It’s been apparent for months that Cindy Hyde-Smith’s strategy to winning next month’s special election for the U.S. Senate is to ride the endorsement of Donald Trump — and not say or do anything that could possibly upset the erratic president.
Since being appointed seven months ago to temporarily fill the Senate seat held for 40 years by Thad Cochran, Hyde-Smith has voted the Trump line 100 percent of the time.
She boasts that one of the big reasons Gov. Phil Bryant, a major Trump cheerleader, appointed her was that she could be counted on as a “reliable conservative vote” for the president.
In a 30-minute interview last week, the closest I could get Mississippi’s first female U.S. senator to criticize the president’s history with and conduct toward women — his multiple marriages, numerous reported affairs, disparaging remarks about their appearance — was to say she wouldn’t use the language he does. She told me that she could only judge the president on his behavior toward her, which has been above reproach.
“I understand that he has not called you any names,” I said to Hyde-Smith, “but you’ve seen his tweets where he has called other women names. Horseface, saying things about their bodily functions. Fat, pig, dogs. You’ve seen all that. What is your response to that?”
“I cannot speak to what President Trump, what his opinions are,” she responded.
“So is it OK?”
“I would not do it. Personally I would not do it.”
This was the first time I’ve had a sit-down conversation with Hyde-Smith, the former state legislator who served as Mississippi’s agriculture commissioner before her elevation to the Senate.
I came away underwhelmed. Her logic was flawed on some issues, and she didn’t seem all that well versed on others.

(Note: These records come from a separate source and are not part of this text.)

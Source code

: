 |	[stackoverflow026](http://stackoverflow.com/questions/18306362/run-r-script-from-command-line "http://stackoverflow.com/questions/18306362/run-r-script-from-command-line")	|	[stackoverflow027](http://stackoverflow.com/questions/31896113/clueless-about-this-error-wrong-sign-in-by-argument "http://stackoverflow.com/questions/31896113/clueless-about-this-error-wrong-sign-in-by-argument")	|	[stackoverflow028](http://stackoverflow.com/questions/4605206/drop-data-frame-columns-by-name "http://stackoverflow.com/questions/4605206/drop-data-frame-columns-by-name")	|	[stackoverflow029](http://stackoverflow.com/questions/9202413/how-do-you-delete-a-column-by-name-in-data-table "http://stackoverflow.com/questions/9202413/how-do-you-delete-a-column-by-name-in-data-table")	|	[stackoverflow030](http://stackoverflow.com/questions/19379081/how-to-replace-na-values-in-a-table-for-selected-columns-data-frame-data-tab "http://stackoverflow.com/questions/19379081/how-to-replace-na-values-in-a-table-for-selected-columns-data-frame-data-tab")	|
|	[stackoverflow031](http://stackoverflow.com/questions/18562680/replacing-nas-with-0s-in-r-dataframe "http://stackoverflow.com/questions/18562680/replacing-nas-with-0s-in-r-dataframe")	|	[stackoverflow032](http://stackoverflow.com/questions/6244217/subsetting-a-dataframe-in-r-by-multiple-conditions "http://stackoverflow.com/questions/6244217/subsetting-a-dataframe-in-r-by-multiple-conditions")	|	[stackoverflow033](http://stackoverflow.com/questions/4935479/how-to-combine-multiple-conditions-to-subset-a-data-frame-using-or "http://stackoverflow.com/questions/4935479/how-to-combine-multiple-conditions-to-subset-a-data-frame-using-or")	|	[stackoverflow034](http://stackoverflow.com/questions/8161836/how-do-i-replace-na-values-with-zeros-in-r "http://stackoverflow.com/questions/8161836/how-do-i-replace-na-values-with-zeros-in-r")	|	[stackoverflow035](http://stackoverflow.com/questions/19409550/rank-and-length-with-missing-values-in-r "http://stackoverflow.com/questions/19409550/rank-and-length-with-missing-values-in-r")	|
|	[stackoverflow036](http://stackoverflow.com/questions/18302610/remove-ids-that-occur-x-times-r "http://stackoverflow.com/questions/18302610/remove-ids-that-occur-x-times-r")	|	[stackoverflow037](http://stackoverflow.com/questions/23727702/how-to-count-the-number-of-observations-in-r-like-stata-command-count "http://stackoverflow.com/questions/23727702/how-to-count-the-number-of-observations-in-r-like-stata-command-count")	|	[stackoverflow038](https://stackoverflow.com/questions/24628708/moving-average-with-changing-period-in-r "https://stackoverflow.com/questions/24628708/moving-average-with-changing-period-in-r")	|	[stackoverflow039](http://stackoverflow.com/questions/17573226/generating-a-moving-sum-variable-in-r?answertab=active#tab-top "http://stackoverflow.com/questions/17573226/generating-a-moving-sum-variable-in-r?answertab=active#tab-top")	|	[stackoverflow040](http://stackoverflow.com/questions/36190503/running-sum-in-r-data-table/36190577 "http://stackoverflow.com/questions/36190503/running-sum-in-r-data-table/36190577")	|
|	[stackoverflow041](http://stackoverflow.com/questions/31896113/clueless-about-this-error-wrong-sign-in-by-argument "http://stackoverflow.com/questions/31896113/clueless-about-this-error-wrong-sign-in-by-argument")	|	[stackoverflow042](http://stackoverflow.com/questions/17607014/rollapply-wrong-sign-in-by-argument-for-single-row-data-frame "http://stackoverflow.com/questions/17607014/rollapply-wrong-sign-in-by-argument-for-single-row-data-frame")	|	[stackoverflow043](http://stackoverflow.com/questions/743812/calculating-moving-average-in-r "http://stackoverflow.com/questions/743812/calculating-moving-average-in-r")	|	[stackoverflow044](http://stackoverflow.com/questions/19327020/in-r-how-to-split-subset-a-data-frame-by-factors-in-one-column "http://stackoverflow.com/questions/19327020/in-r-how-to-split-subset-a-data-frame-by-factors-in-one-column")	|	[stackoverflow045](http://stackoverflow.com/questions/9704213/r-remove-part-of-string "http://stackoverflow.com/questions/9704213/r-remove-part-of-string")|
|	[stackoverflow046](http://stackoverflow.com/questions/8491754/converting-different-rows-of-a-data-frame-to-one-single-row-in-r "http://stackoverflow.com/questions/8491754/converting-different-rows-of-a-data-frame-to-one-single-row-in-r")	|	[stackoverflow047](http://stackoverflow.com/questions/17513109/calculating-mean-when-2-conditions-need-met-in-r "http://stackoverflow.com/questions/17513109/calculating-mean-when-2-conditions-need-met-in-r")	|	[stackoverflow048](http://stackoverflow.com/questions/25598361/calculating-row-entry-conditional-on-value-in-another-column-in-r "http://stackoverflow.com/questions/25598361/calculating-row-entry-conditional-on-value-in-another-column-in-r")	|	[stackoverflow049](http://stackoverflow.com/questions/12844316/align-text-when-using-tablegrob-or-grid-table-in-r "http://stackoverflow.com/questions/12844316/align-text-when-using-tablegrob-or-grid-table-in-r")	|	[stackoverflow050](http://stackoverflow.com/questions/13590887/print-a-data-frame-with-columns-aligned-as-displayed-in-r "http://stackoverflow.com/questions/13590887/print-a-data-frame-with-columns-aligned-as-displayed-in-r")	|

She said she was in favor of maintaining Obamacare’s prohibition against insurers excluding pre-existing conditions or charging exorbitant amounts to cover them, but she had no solid ideas how to pay for this — a predicament since Republicans have undermined the insurance mandate that had previously required the healthy to subsidize covering the unhealthy.
I asked her whether she thought Mississippi was making a mistake to not expand Medicaid to cover the working poor, which would lessen the cost of uncompensated care with which hospitals have struggled. She said she continues to be against the Medicaid expansion in her home state because it would add to the federal debt.
That’s a bizarre argument to make. Mississippi is missing out on about $1 billion a year from Washington that would create thousands of health-care jobs and shore up hospitals that are hemorrhaging. Meanwhile, two-thirds of the states are taking this money, concluding rightfully that as long as the federal government is willing to pay 90 percent or more of the cost of insuring the uninsured, it would be stupid not to accept it. Not coincidentally, the economies in these states, some of them controlled by Republicans, have rebounded faster and stronger from the Great Recession than Mississippi’s.
Although Hyde-Smith sounds like a deficit hawk when it comes to helping out those toward the bottom of the economic ladder, she’s all for piling up the red ink for the well-to-do. She claims the tax cuts enacted late last year primed the pump for the country’s current economic expansion. She says nary a word, though, about the explosion in the deficit — up 17 percent, or more than $100 billion, in the past year — which is attributed to those tax cuts and a defense spending increase.
There are some areas where Hyde-Smith makes sense. The Obama administration went too far on government regulation, and a rollback of job-killing federal overreach was in order. She also is promoting letting Pell Grants be used for job training at community colleges.
But most of the things she stands for — or at least the Republican and Trumpian orthodoxies that she parrots — actually work against Mississippi’s own interests. It doesn’t seem to matter, though, in this pro-Trump, heavily Republican state. Hyde-Smith is leading in the polls in the four-way race and likely to beat her probable runoff opponent, Democrat Mike Espy.